Jul. 4, 2010 12:01 am
By Charles Krauthammer
The Fort Hood shooter, the Christmas Day bomber, the Times Square attacker. On May 13, the following exchange occurred at a hearing of the House Judiciary Committee:
Rep. Lamar Smith, R-Tex.: Do you feel that these individuals might have been incited to take the actions that they did because of radical Islam?
Attorney General Eric Holder: There are a variety of reasons why I think people have taken these actions. ...
Smith: OK, but radical Islam could have been one of the reasons?
Holder: There are a variety of reasons why people -
Smith: But was radical Islam one of them?
Holder: There are a variety of reasons why people do these things. Some of them are potentially religious-based.
A similar question arose last week in U.S. District Court when Faisal Shahzad, the Times Square attacker, pleaded guilty. Shahzad said:
“One has to understand where I'm coming from ... I consider myself a mujahid, a Muslim soldier.”
Well, that is clarifying. As was the self-printed business card of Maj. Nidal Malik Hasan, the Fort Hood shooter, identifying himself as SoA: Soldier of Allah.
Holder's avoidance of the obvious continues the absurd and embarrassing refusal of the Obama administration to acknowledge who out there is trying to kill Americans and why.

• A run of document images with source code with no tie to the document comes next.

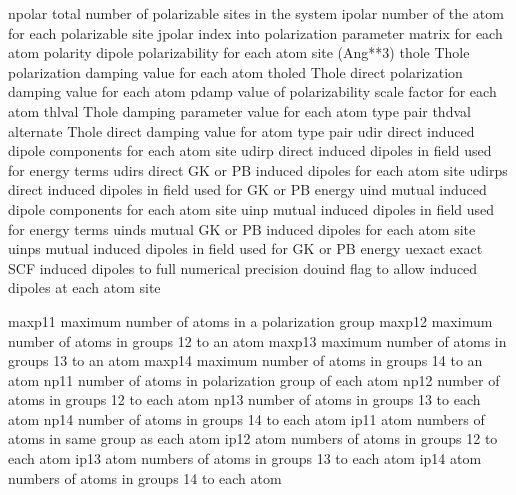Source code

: \documentclass[letterpaper,11pt,english]{sphinxmanual}
\begin{document}
\begin{sphinxVerbatim}[commandchars=\\\{\}]
npolar          total number of polarizable sites in the system
ipolar          number of the atom for each polarizable site
jpolar          index into polarization parameter matrix for each atom
polarity        dipole polarizability for each atom site (Ang**3)
thole           Thole polarization damping value for each atom
tholed          Thole direct polarization damping value for each atom
pdamp           value of polarizability scale factor for each atom
thlval          Thole damping parameter value for each atom type pair
thdval          alternate Thole direct damping value for atom type pair
udir            direct induced dipole components for each atom site
udirp           direct induced dipoles in field used for energy terms
udirs           direct GK or PB induced dipoles for each atom site
udirps          direct induced dipoles in field used for GK or PB energy
uind            mutual induced dipole components for each atom site
uinp            mutual induced dipoles in field used for energy terms
uinds           mutual GK or PB induced dipoles for each atom site
uinps           mutual induced dipoles in field used for GK or PB energy
uexact          exact SCF induced dipoles to full numerical precision
douind          flag to allow induced dipoles at each atom site
\end{sphinxVerbatim}

\sphinxAtStartPar
{}

\begin{sphinxVerbatim}[commandchars=\\\{\}]
maxp11          maximum number of atoms in a polarization group
maxp12          maximum number of atoms in groups 1\PYGZhy{}2 to an atom
maxp13          maximum number of atoms in groups 1\PYGZhy{}3 to an atom
maxp14          maximum number of atoms in groups 1\PYGZhy{}4 to an atom
np11            number of atoms in polarization group of each atom
np12            number of atoms in groups 1\PYGZhy{}2 to each atom
np13            number of atoms in groups 1\PYGZhy{}3 to each atom
np14            number of atoms in groups 1\PYGZhy{}4 to each atom
ip11            atom numbers of atoms in same group as each atom
ip12            atom numbers of atoms in groups 1\PYGZhy{}2 to each atom
ip13            atom numbers of atoms in groups 1\PYGZhy{}3 to each atom
ip14            atom numbers of atoms in groups 1\PYGZhy{}4 to each atom
\end{sphinxVerbatim}
\end{document}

It has banned from its official vocabulary the terms jihadist, Islamist and Islamic terrorism.
Instead, President Barack Obama's National Security Strategy insists on calling the enemy - how else do you define those seeking your destruction? - “a loose network of violent extremists.” But this is utterly meaningless. These are people professing a powerful ideology rooted in a radical interpretation of Islam, in whose name they propagandize, proselytize, terrorize and kill.

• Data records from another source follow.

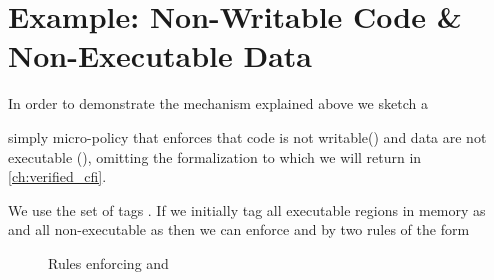 \section{Example:
  Non-Writable Code \& Non-Executable Data}
\label{sec:nwc_nxd}




In order to demonstrate the mechanism explained above we sketch a

simply micro-policy that enforces that code is not writable(\NWC) and
data are not executable (\NXD), omitting the formalization to which we
will return in \cref{ch:verified_cfi}.

We use the set of tags \TAGS{\DATA,\INSTRname}. If we initially tag
all executable regions in memory as \INSTRname and all non-executable
as \DATAname then we can enforce \NWC and \NXD by two rules of the form

\begin{figure}[htb!]
\bigskip

\bigskip

\caption{Rules enforcing \NWC and \NXD}
\end{figure}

Why is this important? The first rule of war is to know your enemy. If you don't, you wander into intellectual cul-de-sacs and ignore the real causes that might allow you to prevent recurrences.
The Pentagon review of the Fort Hood shooting runs 86 pages with not a single mention of Hasan's Islamism. It contains such politically correct inanities as “religious fundamentalism alone is not a risk factor.”
Of course it is. Islamist fundamentalism is the risk factor, the common denominator linking all the great terror attacks of this century. The attackers varied in nationality, education, age, social class, native tongue and race. The one thing that united them was the jihadist vision in whose name they acted.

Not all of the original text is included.